### [Task instructions]
Pull every line containing "title" from the listing below.

Given data: Begin

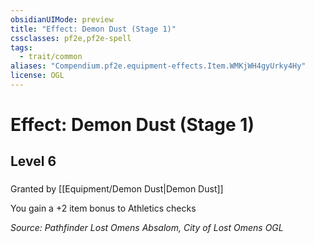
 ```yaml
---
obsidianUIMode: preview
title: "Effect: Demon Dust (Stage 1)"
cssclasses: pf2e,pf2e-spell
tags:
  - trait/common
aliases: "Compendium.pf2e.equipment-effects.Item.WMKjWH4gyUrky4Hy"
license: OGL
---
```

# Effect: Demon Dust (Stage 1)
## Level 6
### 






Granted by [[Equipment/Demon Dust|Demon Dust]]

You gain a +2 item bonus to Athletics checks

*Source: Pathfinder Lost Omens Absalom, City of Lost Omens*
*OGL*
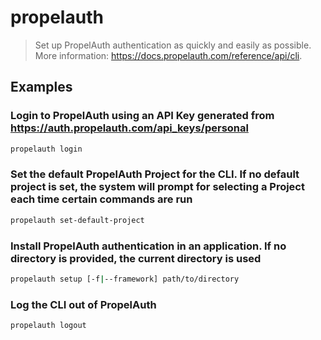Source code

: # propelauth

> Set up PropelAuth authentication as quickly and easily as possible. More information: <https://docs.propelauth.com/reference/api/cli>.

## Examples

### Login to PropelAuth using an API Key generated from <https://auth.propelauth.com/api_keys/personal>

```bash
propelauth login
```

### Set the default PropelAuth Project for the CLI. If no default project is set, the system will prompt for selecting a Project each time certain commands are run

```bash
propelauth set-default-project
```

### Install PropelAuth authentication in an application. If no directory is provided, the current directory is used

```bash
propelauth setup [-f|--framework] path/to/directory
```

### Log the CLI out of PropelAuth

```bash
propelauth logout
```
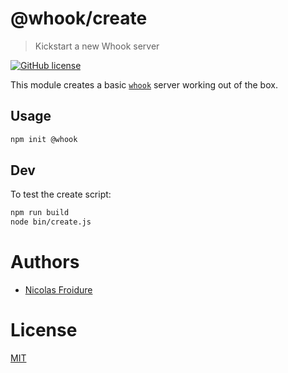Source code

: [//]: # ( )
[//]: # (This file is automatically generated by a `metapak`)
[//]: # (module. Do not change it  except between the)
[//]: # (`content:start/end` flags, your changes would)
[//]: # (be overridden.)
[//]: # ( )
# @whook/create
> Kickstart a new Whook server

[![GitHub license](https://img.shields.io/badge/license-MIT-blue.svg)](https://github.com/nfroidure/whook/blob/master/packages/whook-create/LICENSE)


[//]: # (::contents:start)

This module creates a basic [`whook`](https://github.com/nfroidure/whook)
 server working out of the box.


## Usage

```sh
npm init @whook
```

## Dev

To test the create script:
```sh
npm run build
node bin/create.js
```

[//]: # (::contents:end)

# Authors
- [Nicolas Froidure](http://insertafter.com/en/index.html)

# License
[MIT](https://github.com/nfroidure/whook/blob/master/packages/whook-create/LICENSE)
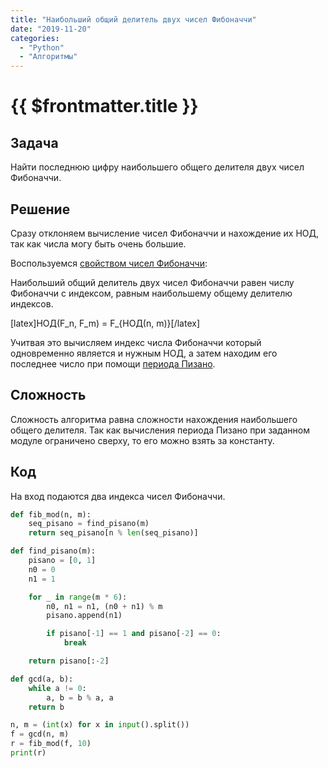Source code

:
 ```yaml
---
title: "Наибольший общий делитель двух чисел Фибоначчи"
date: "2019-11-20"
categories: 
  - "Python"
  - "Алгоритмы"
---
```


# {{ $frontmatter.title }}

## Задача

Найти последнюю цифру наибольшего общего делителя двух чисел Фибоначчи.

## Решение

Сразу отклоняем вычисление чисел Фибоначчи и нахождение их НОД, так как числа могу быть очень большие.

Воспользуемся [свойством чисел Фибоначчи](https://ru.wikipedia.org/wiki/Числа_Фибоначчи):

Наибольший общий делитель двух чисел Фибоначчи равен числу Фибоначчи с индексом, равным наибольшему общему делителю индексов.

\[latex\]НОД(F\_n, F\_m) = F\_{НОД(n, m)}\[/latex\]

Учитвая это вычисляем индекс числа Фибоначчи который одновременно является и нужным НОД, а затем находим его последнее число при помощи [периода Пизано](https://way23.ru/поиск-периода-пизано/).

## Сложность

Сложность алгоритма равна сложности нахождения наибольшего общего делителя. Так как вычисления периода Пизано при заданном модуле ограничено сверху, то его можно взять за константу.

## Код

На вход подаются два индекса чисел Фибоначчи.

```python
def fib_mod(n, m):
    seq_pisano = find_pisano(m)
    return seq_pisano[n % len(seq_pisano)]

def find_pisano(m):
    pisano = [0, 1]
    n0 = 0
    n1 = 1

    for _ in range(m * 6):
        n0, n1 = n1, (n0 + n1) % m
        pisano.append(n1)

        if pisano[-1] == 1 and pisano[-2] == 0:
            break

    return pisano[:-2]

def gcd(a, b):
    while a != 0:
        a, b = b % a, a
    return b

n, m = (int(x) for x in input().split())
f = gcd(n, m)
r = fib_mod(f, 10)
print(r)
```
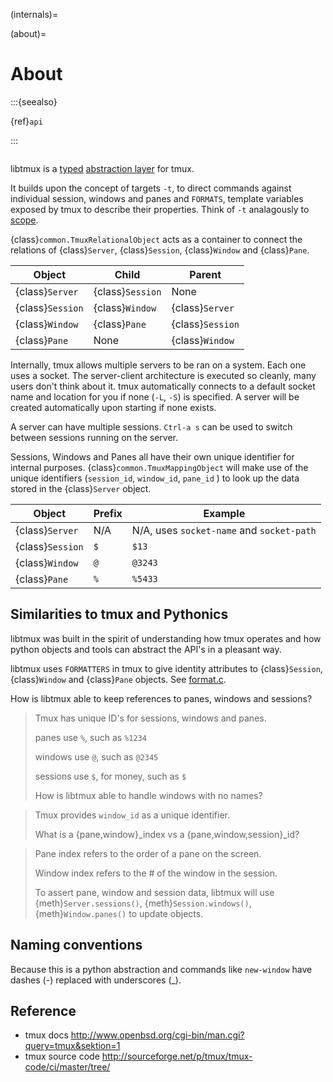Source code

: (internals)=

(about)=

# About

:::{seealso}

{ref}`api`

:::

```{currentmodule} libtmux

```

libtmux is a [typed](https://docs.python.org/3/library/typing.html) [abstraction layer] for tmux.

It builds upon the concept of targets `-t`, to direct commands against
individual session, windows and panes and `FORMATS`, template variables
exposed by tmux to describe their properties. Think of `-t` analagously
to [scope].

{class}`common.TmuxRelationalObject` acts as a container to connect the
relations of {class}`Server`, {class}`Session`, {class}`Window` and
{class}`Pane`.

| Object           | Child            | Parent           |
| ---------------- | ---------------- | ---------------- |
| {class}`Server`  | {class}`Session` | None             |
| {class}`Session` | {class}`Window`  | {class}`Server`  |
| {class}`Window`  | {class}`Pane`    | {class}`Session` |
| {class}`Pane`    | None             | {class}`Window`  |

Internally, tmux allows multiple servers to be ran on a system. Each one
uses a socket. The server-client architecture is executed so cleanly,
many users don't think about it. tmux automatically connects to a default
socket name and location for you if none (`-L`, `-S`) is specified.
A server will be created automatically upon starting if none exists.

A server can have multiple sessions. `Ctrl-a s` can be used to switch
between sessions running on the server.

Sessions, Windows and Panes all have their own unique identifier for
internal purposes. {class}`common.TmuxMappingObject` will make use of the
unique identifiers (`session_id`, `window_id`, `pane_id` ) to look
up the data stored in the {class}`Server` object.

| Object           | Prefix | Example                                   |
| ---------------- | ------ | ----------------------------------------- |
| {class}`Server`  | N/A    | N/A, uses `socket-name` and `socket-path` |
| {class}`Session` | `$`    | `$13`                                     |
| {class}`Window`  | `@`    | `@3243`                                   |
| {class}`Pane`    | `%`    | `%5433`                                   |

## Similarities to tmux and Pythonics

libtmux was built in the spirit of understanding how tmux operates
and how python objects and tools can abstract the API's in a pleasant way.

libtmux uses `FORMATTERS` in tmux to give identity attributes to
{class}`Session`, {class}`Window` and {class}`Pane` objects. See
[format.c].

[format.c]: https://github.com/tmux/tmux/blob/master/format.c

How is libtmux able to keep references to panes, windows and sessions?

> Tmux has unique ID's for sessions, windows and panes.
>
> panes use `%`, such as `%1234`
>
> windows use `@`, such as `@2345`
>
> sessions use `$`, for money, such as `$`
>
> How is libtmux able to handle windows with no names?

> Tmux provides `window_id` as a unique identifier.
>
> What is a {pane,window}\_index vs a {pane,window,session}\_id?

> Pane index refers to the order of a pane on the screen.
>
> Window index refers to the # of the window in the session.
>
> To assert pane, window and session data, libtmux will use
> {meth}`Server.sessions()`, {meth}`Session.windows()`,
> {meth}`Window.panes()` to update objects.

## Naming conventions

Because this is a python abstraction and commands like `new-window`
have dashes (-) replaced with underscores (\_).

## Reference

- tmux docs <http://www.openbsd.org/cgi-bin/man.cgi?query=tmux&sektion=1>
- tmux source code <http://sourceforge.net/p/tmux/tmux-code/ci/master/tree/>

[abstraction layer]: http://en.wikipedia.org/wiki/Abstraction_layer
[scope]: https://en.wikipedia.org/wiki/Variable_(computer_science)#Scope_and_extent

Given data: End

### [Output of the task]
title: "Effect: Demon Dust (Stage 1)"
title: "Наибольший общий делитель двух чисел Фибоначчи"
# {{ $frontmatter.title }}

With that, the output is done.